Carol Butler: Can I ask a question on the private voter roll data? I know that a lot of [states’ attorneys general] have been filing lawsuits. Have some A.G.s been beaten in court anywhere on this yet? Have there been any victories on that?
Elias: Seventeen states turned them over voluntarily. Thirty states and D.C. have fought [back]. In the 30 states that have fought, we have intervened to defend voters in all 30. We have won alongside the A.G.s in Oregon, California, and … Michigan. There are three states that have dismissed their claims. So we are awaiting decisions in the other states
McCormack: And is there anything in the law that actually gives [Republicans] the right to have what they want?
Elias: No. [Laughter.] They’re claiming their versions of the law that let them have access to this, but this is unprecedented, and there’s a reason why we’re 3 and 0, and soon to be 4 and 0, then 5 and 0, and then 6 and 0. Look, they are trying to bully these states in ways that you see them try to bully states in other arenas. The challenges are that the Department of Justice can literally litigate everywhere. But for every state that opposes this, we also have states like Florida, Texas, Alabama, and Mississippi that are voluntarily complying with these requests. And that’s going to be a challenge as we go forward, because we assume—everyone assumes—that where there is voter suppression, we are necessarily fighting against the federal government.

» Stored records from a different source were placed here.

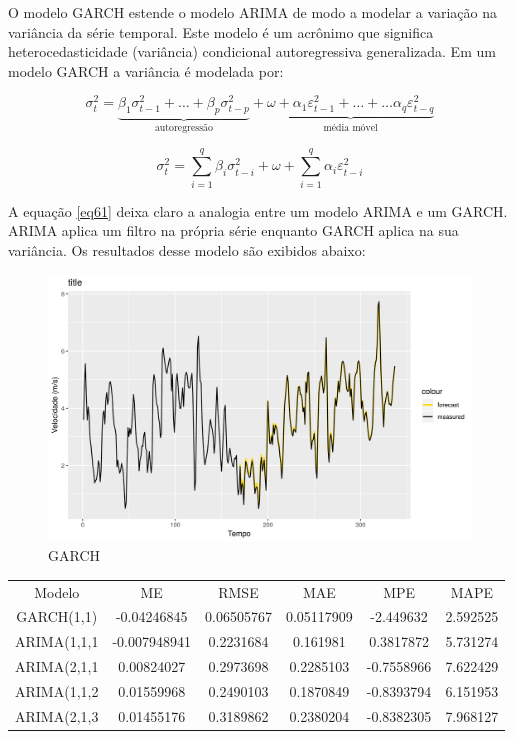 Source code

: \documentclass[
	12pt,				%
	openright,			%
	oneside,			%
	a4paper,			%
	english,			%
	french,				%
	spanish,			%
	brazil				%
	]{abntex2}
\begin{document}
O modelo GARCH estende o modelo ARIMA de modo a modelar a variação na variância da série temporal. Este modelo é um acrônimo que significa heterocedasticidade (variância) condicional autoregressiva generalizada. Em um modelo GARCH a variância é modelada por:

\begin{equation}\label{eq61}
\sigma_t^2 = \underbrace{\beta_1\sigma_{t-1}^2 + \dots + \beta_p\sigma_{t-p}^2}_\text{autoregressão}  + \underbrace{\omega + \alpha_1\varepsilon_{t-1}^2 + \dots + \dots \alpha_q\varepsilon_{t-q}^2}_\text{média móvel} 
\end{equation}

\begin{equation}
\sigma_t^2 = \sum\limits_{i=1}^q\beta_i\sigma_{t-i}^2 + \omega + \sum\limits_{i=1}^q\alpha_i\varepsilon_{t-i}^2
\end{equation}

A equação \ref{eq61} deixa claro a analogia entre um modelo ARIMA e um GARCH. ARIMA aplica um filtro na própria série enquanto GARCH aplica na sua variância. Os resultados desse modelo são exibidos abaixo:

\begin{figure}[h]
    \centering
	\includegraphics[width=\textwidth]{garch_first}
	\caption{GARCH}
\end{figure}
\FloatBarrier

\begin{center}
\begin{tabular}{ |c|c|c|c|c|c| } 
\hline
Modelo&ME&RMSE&MAE&MPE&MAPE \\
GARCH(1,1)&-0.04246845&0.06505767&0.05117909&-2.449632&2.592525 \\
\hline
ARIMA(1,1,1&-0.007948941&0.2231684&0.161981&0.3817872&5.731274 \\
\hline
ARIMA(2,1,1&0.00824027&0.2973698&0.2285103&-0.7558966&7.622429 \\
\hline
ARIMA(1,1,2&0.01559968&0.2490103&0.1870849&-0.8393794&6.151953 \\
\hline
ARIMA(2,1,3&0.01455176&0.3189862&0.2380204&-0.8382305&7.968127 \\
\hline
\end{tabular}
\end{center}
\end{document}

But remember, most voter suppression is actually fighting against states where either the state itself or the Republican National Committee or Republicans are doing it.
McCormack: So the Republican National Committee can come in and intervene in states?
Elias: Well, the RNC runs voter suppression programs to try to prevent people from voting, and they also bring litigation to try to make voting harder. There’s a case [Watson v. Republican National Committee] that was just argued in the U.S. Supreme Court, in which the RNC sued Mississippi to try to make mail-in voting more difficult.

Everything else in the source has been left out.